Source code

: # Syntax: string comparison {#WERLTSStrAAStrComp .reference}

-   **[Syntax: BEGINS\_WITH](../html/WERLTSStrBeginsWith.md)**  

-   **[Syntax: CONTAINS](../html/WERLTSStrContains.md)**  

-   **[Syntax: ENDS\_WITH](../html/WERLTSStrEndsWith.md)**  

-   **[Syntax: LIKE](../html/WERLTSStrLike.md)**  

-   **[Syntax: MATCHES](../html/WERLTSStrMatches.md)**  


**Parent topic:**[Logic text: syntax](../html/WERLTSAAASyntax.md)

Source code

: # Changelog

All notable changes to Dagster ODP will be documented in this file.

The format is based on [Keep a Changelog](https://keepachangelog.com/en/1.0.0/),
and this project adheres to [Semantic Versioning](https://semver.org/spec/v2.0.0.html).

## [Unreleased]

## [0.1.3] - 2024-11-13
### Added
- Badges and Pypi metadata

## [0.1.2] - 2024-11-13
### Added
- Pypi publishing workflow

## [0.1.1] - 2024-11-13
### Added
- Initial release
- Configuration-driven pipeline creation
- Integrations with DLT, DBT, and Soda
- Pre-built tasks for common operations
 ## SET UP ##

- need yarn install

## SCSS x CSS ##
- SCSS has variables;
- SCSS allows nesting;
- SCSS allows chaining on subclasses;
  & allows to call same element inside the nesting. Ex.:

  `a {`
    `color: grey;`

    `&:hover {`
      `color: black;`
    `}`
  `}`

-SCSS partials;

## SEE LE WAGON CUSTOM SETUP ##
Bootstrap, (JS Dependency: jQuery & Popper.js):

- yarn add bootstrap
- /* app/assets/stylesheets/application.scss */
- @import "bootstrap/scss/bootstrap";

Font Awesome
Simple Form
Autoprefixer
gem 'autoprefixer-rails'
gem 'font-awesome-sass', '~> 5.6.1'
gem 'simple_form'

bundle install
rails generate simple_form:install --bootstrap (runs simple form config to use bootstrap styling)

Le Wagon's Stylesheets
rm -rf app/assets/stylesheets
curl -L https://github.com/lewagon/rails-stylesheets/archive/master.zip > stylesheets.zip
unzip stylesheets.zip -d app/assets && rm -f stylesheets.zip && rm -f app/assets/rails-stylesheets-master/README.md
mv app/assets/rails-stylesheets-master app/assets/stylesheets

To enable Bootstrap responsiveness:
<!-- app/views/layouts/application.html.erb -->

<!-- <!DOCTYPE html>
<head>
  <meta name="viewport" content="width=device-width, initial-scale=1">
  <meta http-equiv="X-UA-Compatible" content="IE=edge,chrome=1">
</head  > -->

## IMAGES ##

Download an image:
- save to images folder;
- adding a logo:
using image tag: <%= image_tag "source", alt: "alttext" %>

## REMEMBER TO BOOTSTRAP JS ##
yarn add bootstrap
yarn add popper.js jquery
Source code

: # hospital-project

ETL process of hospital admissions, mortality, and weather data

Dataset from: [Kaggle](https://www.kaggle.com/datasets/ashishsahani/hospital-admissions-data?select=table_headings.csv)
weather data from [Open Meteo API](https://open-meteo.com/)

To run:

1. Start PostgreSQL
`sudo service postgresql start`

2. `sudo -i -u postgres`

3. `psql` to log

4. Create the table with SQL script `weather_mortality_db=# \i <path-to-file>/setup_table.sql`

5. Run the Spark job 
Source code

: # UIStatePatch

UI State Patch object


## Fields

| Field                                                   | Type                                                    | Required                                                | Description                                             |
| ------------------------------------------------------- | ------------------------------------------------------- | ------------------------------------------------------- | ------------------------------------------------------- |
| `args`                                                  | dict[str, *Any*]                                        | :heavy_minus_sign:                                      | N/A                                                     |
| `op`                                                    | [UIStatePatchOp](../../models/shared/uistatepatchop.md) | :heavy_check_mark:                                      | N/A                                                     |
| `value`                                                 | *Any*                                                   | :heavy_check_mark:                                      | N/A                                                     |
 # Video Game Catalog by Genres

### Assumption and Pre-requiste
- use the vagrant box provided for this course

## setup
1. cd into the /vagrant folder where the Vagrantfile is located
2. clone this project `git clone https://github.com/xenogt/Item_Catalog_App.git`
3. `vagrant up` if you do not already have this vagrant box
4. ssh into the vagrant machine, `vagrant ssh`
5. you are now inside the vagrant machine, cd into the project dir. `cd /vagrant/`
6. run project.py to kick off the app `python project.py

****************************************

EXERCISE GOAL - Give back the lines of the data exactly as they are written, from the first line through the line containing "mv app/assets/rails-stylesheets-master app/assets/stylesheets".

COMPLETED EXERCISE -
Source code

: # Syntax: string comparison {#WERLTSStrAAStrComp .reference}

-   **[Syntax: BEGINS\_WITH](../html/WERLTSStrBeginsWith.md)**  

-   **[Syntax: CONTAINS](../html/WERLTSStrContains.md)**  

-   **[Syntax: ENDS\_WITH](../html/WERLTSStrEndsWith.md)**  

-   **[Syntax: LIKE](../html/WERLTSStrLike.md)**  

-   **[Syntax: MATCHES](../html/WERLTSStrMatches.md)**  


**Parent topic:**[Logic text: syntax](../html/WERLTSAAASyntax.md)

Source code

: # Changelog

All notable changes to Dagster ODP will be documented in this file.

The format is based on [Keep a Changelog](https://keepachangelog.com/en/1.0.0/),
and this project adheres to [Semantic Versioning](https://semver.org/spec/v2.0.0.html).

## [Unreleased]

## [0.1.3] - 2024-11-13
### Added
- Badges and Pypi metadata

## [0.1.2] - 2024-11-13
### Added
- Pypi publishing workflow

## [0.1.1] - 2024-11-13
### Added
- Initial release
- Configuration-driven pipeline creation
- Integrations with DLT, DBT, and Soda
- Pre-built tasks for common operations
 ## SET UP ##

- need yarn install

## SCSS x CSS ##
- SCSS has variables;
- SCSS allows nesting;
- SCSS allows chaining on subclasses;
  & allows to call same element inside the nesting. Ex.:

  `a {`
    `color: grey;`

    `&:hover {`
      `color: black;`
    `}`
  `}`

-SCSS partials;

## SEE LE WAGON CUSTOM SETUP ##
Bootstrap, (JS Dependency: jQuery & Popper.js):

- yarn add bootstrap
- /* app/assets/stylesheets/application.scss */
- @import "bootstrap/scss/bootstrap";

Font Awesome
Simple Form
Autoprefixer
gem 'autoprefixer-rails'
gem 'font-awesome-sass', '~> 5.6.1'
gem 'simple_form'

bundle install
rails generate simple_form:install --bootstrap (runs simple form config to use bootstrap styling)

Le Wagon's Stylesheets
rm -rf app/assets/stylesheets
curl -L https://github.com/lewagon/rails-stylesheets/archive/master.zip > stylesheets.zip
unzip stylesheets.zip -d app/assets && rm -f stylesheets.zip && rm -f app/assets/rails-stylesheets-master/README.md
mv app/assets/rails-stylesheets-master app/assets/stylesheets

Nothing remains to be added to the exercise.